Para mim o neoliberalismo não é um chavão, nem um fantasma, é mesmo uma construção política que actua sobre a realidade de formas que são essencialmente negativas. É, na sua fase actual, uma destruição programada dessa conquista civilizacional que é o Estado social, regressando em grande medida ao modelo assistencialista. O segundo ponto de discórdia tem a ver com o BPN: acho que dizer complacência é dizer o mínimo, não o máximo (aguardemos pelos desenvolvimentos que a coisa vai ter).

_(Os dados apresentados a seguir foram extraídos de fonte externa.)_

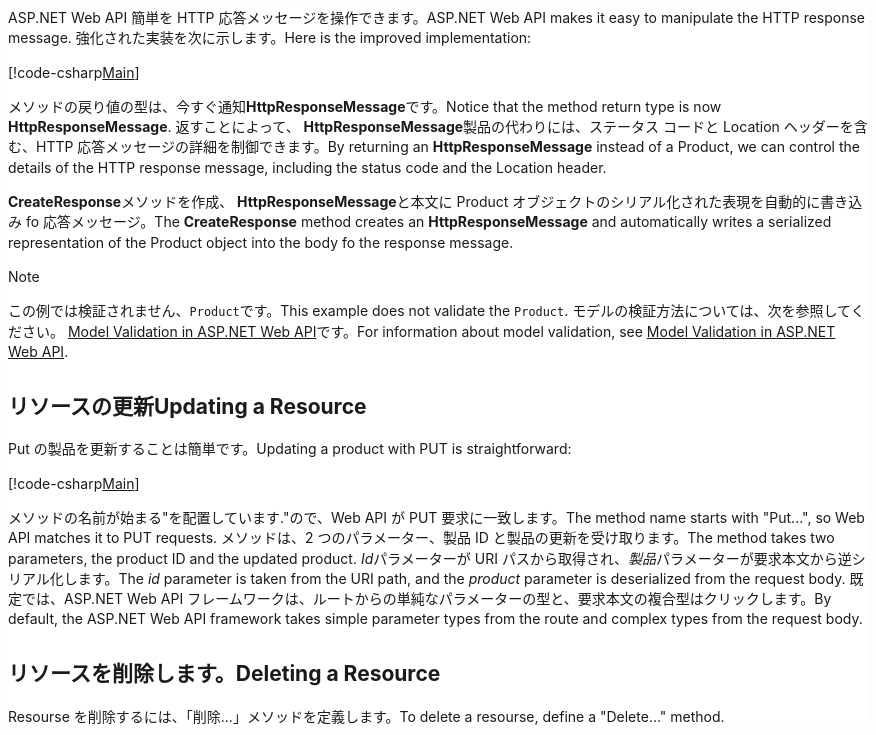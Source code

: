 <span data-ttu-id="73e41-259">ASP.NET Web API 簡単を HTTP 応答メッセージを操作できます。</span><span class="sxs-lookup"><span data-stu-id="73e41-259">ASP.NET Web API makes it easy to manipulate the HTTP response message.</span></span> <span data-ttu-id="73e41-260">強化された実装を次に示します。</span><span class="sxs-lookup"><span data-stu-id="73e41-260">Here is the improved implementation:</span></span>

[!code-csharp[Main](creating-a-web-api-that-supports-crud-operations/samples/sample10.cs)]

<span data-ttu-id="73e41-261">メソッドの戻り値の型は、今すぐ通知**HttpResponseMessage**です。</span><span class="sxs-lookup"><span data-stu-id="73e41-261">Notice that the method return type is now **HttpResponseMessage**.</span></span> <span data-ttu-id="73e41-262">返すことによって、 **HttpResponseMessage**製品の代わりには、ステータス コードと Location ヘッダーを含む、HTTP 応答メッセージの詳細を制御できます。</span><span class="sxs-lookup"><span data-stu-id="73e41-262">By returning an **HttpResponseMessage** instead of a Product, we can control the details of the HTTP response message, including the status code and the Location header.</span></span>

<span data-ttu-id="73e41-263">**CreateResponse**メソッドを作成、 **HttpResponseMessage**と本文に Product オブジェクトのシリアル化された表現を自動的に書き込み fo 応答メッセージ。</span><span class="sxs-lookup"><span data-stu-id="73e41-263">The **CreateResponse** method creates an **HttpResponseMessage** and automatically writes a serialized representation of the Product object into the body fo the response message.</span></span>

> [!NOTE]
> <span data-ttu-id="73e41-264">この例では検証されません、`Product`です。</span><span class="sxs-lookup"><span data-stu-id="73e41-264">This example does not validate the `Product`.</span></span> <span data-ttu-id="73e41-265">モデルの検証方法については、次を参照してください。 [Model Validation in ASP.NET Web API](../formats-and-model-binding/model-validation-in-aspnet-web-api.md)です。</span><span class="sxs-lookup"><span data-stu-id="73e41-265">For information about model validation, see [Model Validation in ASP.NET Web API](../formats-and-model-binding/model-validation-in-aspnet-web-api.md).</span></span>


## <a name="updating-a-resource"></a><span data-ttu-id="73e41-266">リソースの更新</span><span class="sxs-lookup"><span data-stu-id="73e41-266">Updating a Resource</span></span>

<span data-ttu-id="73e41-267">Put の製品を更新することは簡単です。</span><span class="sxs-lookup"><span data-stu-id="73e41-267">Updating a product with PUT is straightforward:</span></span>

[!code-csharp[Main](creating-a-web-api-that-supports-crud-operations/samples/sample11.cs)]

<span data-ttu-id="73e41-268">メソッドの名前が始まる&quot;を配置しています.&quot;ので、Web API が PUT 要求に一致します。</span><span class="sxs-lookup"><span data-stu-id="73e41-268">The method name starts with &quot;Put...&quot;, so Web API matches it to PUT requests.</span></span> <span data-ttu-id="73e41-269">メソッドは、2 つのパラメーター、製品 ID と製品の更新を受け取ります。</span><span class="sxs-lookup"><span data-stu-id="73e41-269">The method takes two parameters, the product ID and the updated product.</span></span> <span data-ttu-id="73e41-270">*Id*パラメーターが URI パスから取得され、*製品*パラメーターが要求本文から逆シリアル化します。</span><span class="sxs-lookup"><span data-stu-id="73e41-270">The *id* parameter is taken from the URI path, and the *product* parameter is deserialized from the request body.</span></span> <span data-ttu-id="73e41-271">既定では、ASP.NET Web API フレームワークは、ルートからの単純なパラメーターの型と、要求本文の複合型はクリックします。</span><span class="sxs-lookup"><span data-stu-id="73e41-271">By default, the ASP.NET Web API framework takes simple parameter types from the route and complex types from the request body.</span></span>

## <a name="deleting-a-resource"></a><span data-ttu-id="73e41-272">リソースを削除します。</span><span class="sxs-lookup"><span data-stu-id="73e41-272">Deleting a Resource</span></span>

<span data-ttu-id="73e41-273">Resourse を削除するには、「削除...」メソッドを定義します。</span><span class="sxs-lookup"><span data-stu-id="73e41-273">To delete a resourse, define a "Delete..." method.</span></span>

As concordâncias, além das que assinalas expressamente: é evidente, Jorge, que eu não acho que toda a gente de esquerda é boa nem que toda a gente de direita é má; posso mesmo dizer-te que conheço de tudo dos dois lados (pessoal e politicamente). E não fiz nenhum retrato "do" indivíduo de direita, mas de "um" indivíduo de direita (em pinceladas que penso serem significativas) e de interesses que lhe estão associados. Também sei que há, não tenhas dúvidas, gente com um carácter sério e/ou moral à esquerda como à direita. Não acho é que se possa dizer que o neoliberalismo, naqueles aspectos que tracei, seja, como ideologia e prática, um projecto moral. O que não quer dizer que as sociedades neoliberais não tenham aspectos positivos, sérios, morais... Também faz parte da actual fabricação do consenso. Como aliás todos nós fazemos, não há nisso purezas nem à esquerda nem à direita, acho que nisso também concordaremos.
Ena, tanto consenso!


De Funes, el memorioso a 11 de Janeiro de 2011 às 10:25
Naquilo que são os poderes objectivos do PR nada havia a fazer e só Dias Loureiro poderia sair pelo seu próprio pé.

Não é verdade. Esta foi a versão que Cavaco pôs a correr, para seu próprio conforto. Vi alguns dos melhores constitucionalistas da nossa praça defenderem a tese de que o PR só não podia demitir os conselheiros designados pela AR, mas sempre poderia demitir (como, de resto, impõem a lógica e bom senso) aqueles que (como Dias Loureiro) ele próprio nomeou e nos quais perdeu a confiança.
Ora se alguns constitucionalistas defenderam que o PR podia demitir os conselheiros por si designados, isso significa que, no mínimo, a questão era controversa. E sendo controversa, Cavaco podia sempre, sem ferir a Constituição, demitir Dias Loureiro. Estaria apenas, em nome da ética e dos valores de que se diz defensor, a escolher uma das interpretações possíveis da Lei Fundamental. Aplicando com todo o rigor o artigo 9.º do Código Civil.
Portanto, se Cavaco não demitiu Loureiro, foi porque não quis. E isso, quer se queira quer não, tem um significado político.